We pull the van off the road and unload the canoe 20 metres through the bush to the riverbank, then push off into the stream, choppy and ice cold under a grey September sky. As we paddle briskly across the current toward the wild north bank, it’s hard to believe I’m on my way to visit an apple nursery—one of the northernmost in the world.

Dennis Dunn and Shelby Jordan own and operate BonTon & Company, a Dawson City restaurant committed to local Yukon ingredients.

Two kilometres downstream, my guide steers us sharply past a sandbar into a quiet bayou that hooks back between thickets of white spruce. We pass a skiff tied to a lonely dock, then pull the canoe up when we see the red cedar siding of John Lenart’s house peek through the branches.

Lenart has lived in this isolated patch of forest for more than 35 years, doing what seems impossible—coaxing a thriving orchard out of the permafrosted ground, just two and a half degrees south of the Arctic Circle. A tall, sapling- thin man with a wispy white beard and sporting shredded gardening gloves and black Crocs, he leads me past a vegetable garden bursting with kale, peas, and romanesco on the way to see the prized apples.

He and his partner, biologist Kim Melton, grow 60 varieties, mostly Russian or experimental trees from the University of Saskatchewan. Some, such as one of his favourites, Klondike Honey, grow nowhere else in the world. Ducking into a greenhouse, I spot a single, tiny, brilliant-scarlet apple hanging from a slender branch. When I point it out to Lenart, he waves it off with a laugh.

That’s a Dawn crabapple, he tells me— beautiful, but mealy and tart. Its only function is to serve as the hardy root stock of a dwarf tree onto which are grafted half a dozen other varieties, a technique Lenart uses to test the fruit against the freezing winters.

“What I’ve learned is that the only way you can determine if something will grow somewhere is by growing it.” —John Lenart

“What I’ve learned is that the only way you can determine if something will grow somewhere is by growing it,” he says. Twenty years ago, when he began to grow fruit trees in earnest at Klondike Valley Nursery, he hauled 450 varieties to his property—“soldiers to the slaughter,” he called them.

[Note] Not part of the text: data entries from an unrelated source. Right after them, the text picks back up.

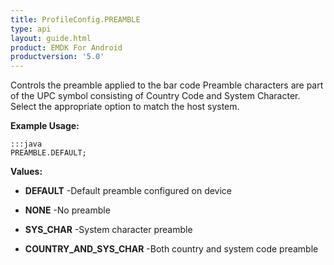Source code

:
 ```yaml
---
title: ProfileConfig.PREAMBLE
type: api
layout: guide.html
product: EMDK For Android
productversion: '5.0'
---
```



Controls the preamble applied to the bar code
 Preamble characters are part of the UPC symbol consisting of Country Code and System Character.
 Select the appropriate option to match the host system.
 
 

**Example Usage:**
	
	:::java	
	PREAMBLE.DEFAULT;


**Values:**

* **DEFAULT** -Default preamble configured on device

* **NONE** -No preamble

* **SYS_CHAR** -System character preamble

* **COUNTRY_AND_SYS_CHAR** -Both country and system code preamble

Only the few hardiest survived.

“Down south, the apple market is extremely competitive. You’ve got to put out an ass-kicking good fruit to get into the market,” he says. “Up here? If it lives…” He shrugs.

Lenart paddles his apples, pears, haskap berries, and young trees across the river to sell in Dawson City. In winter, he can walk across the ice. Last year, after two especially cold winters (down to -50°C), his orchard only produced about 500 pounds of apples, “a paltry amount” compared to southern orchards, he says, but precious this far north.

***

Food is on everyone’s mind in Dawson. Once a fishing camp of the Tr’ondëk Hwëch’in people at the confluence of the Klondike and Yukon Rivers, the city swelled as gold miners raced north in the 1890s, each hauling 1,000 pounds of provisions overland. An agricultural fair in 1903 offered prizes for the best cabbages, summer savoury, fruit jellies, oats, and home- churned butter. More than a century after the gold rush collapsed, the 1,500 people now living in Dawson import 97 per cent of their food. As weather fuelled by climate change threatens the long highway north, food security feels more vulnerable than ever.

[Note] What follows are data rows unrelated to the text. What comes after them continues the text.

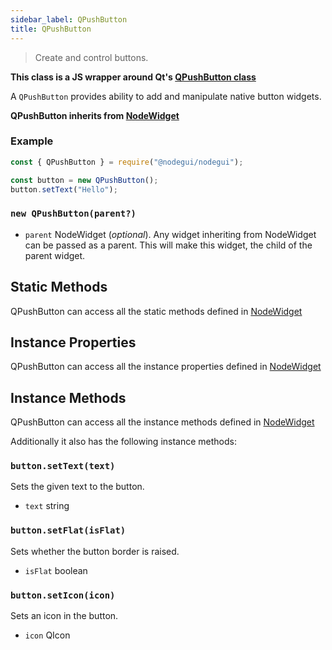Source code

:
 ```yaml
---
sidebar_label: QPushButton
title: QPushButton
---
```


> Create and control buttons.

**This class is a JS wrapper around Qt's [QPushButton class](https://doc.qt.io/qt-5/qpushbutton.html)**

A `QPushButton` provides ability to add and manipulate native button widgets.

**QPushButton inherits from [NodeWidget](api/NodeWidget.md)**

### Example

```javascript
const { QPushButton } = require("@nodegui/nodegui");

const button = new QPushButton();
button.setText("Hello");
```

### `new QPushButton(parent?)`

- `parent` NodeWidget (_optional_). Any widget inheriting from NodeWidget can be passed as a parent. This will make this widget, the child of the parent widget.

## Static Methods

QPushButton can access all the static methods defined in [NodeWidget](api/NodeWidget.md)

## Instance Properties

QPushButton can access all the instance properties defined in [NodeWidget](api/NodeWidget.md)

## Instance Methods

QPushButton can access all the instance methods defined in [NodeWidget](api/NodeWidget.md)

Additionally it also has the following instance methods:

### `button.setText(text)`

Sets the given text to the button.

- `text` string

### `button.setFlat(isFlat)`

Sets whether the button border is raised.

- `isFlat` boolean

### `button.setIcon(icon)`

Sets an icon in the button.

- `icon` QIcon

But the landscape I find in the Yukon is overflowing with creative, driven people just like Lenart, growing, raising, hunting, and foraging a wealth of local food. A high-tech startup designs solar-powered microgreen pods inside shipping containers. A unique inland fish farm brims with Arctic char. At yearly harvest camps, the Kluane First Nation teaches young people to catch muskrat and preserve moose meat.

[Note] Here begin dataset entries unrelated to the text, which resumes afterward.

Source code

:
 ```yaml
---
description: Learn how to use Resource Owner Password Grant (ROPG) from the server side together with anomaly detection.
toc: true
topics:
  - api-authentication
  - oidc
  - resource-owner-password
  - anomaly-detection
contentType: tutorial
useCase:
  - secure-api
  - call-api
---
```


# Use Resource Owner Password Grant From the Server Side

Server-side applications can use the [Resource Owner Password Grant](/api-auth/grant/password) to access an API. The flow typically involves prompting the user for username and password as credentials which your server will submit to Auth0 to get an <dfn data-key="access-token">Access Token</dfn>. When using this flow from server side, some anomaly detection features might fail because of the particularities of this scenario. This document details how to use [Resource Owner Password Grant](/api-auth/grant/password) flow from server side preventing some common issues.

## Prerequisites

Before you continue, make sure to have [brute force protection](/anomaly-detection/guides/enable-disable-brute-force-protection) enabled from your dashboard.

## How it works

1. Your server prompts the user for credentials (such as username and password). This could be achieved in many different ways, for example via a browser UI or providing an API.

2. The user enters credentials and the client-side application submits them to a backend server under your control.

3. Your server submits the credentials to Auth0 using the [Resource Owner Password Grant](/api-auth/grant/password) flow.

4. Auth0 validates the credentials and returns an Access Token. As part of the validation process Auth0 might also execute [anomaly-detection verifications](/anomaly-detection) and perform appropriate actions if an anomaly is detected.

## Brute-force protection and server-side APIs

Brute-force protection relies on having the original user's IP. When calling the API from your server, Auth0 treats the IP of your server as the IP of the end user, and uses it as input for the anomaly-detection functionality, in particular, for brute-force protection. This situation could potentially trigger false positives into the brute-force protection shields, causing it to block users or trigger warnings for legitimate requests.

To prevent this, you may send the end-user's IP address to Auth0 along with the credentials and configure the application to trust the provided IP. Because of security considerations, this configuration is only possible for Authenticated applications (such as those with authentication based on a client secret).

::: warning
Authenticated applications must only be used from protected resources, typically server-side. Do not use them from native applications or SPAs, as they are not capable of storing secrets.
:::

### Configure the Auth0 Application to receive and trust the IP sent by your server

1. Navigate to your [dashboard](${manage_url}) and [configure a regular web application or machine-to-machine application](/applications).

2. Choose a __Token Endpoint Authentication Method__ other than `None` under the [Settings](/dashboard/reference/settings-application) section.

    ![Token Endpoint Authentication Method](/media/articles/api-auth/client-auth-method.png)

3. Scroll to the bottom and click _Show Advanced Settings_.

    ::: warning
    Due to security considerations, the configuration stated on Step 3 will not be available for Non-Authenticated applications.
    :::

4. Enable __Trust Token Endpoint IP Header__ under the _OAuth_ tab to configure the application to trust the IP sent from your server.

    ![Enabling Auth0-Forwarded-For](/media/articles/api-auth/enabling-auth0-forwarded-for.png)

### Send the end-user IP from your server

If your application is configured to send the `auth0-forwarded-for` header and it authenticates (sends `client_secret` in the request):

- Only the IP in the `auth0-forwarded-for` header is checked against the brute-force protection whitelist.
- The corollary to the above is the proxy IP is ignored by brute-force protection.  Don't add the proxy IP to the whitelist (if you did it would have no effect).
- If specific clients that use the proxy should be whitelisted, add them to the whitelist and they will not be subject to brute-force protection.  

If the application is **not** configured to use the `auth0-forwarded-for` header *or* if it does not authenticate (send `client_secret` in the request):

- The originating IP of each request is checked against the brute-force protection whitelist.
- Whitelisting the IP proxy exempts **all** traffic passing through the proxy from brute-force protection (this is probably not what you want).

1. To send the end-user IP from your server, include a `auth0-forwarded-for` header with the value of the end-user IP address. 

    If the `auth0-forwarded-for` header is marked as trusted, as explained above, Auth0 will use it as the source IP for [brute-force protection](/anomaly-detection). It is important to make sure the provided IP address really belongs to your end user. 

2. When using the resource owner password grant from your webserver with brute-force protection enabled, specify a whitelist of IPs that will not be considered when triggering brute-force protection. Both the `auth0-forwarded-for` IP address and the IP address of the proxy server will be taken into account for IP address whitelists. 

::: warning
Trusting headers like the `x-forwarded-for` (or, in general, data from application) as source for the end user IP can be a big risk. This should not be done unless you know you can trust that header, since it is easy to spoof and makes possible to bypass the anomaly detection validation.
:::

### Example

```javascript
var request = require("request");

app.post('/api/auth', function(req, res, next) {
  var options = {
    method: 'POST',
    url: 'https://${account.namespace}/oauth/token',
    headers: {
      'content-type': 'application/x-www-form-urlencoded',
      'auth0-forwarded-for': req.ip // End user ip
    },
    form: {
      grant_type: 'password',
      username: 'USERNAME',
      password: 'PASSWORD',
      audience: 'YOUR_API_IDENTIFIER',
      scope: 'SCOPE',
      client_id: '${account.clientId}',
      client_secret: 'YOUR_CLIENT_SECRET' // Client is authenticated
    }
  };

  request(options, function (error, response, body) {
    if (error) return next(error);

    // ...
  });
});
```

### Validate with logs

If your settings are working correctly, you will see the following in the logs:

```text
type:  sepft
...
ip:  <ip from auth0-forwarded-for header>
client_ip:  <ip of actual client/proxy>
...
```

I bite into one of Lenart’s apples—a tiny, crisp variety the size of a plum—and it crunches, sweet, juicy, and fragrant. A box of these, he tells me, were just ferried across the Klondike to a remarkable little restaurant in Dawson City that, since it opened two years ago, has become a meeting place for the hardy food world of the Yukon.

***

“This is it! It’s tight.” The door creaks and slams as Shelby Jordan ushers me into the loft above her restaurant, BonTon & Company. The ceiling is complicated by a jumble of pipe that once served a wood stove, and metal rails on which whole pig carcasses can be winched upstairs and rolled inside. As afternoon light floods in through the windows, we can see out to the weather-blackened wood, tin roofs, and rusted boilers and farm equipment that tumble through the backyards of Dawson City. A lovingly restored butcher’s bandsaw that was rescued from the old Westminster Hotel sits in the corner, next to piles of dehydrated oyster mushrooms and a basket of those apples from John Lenart.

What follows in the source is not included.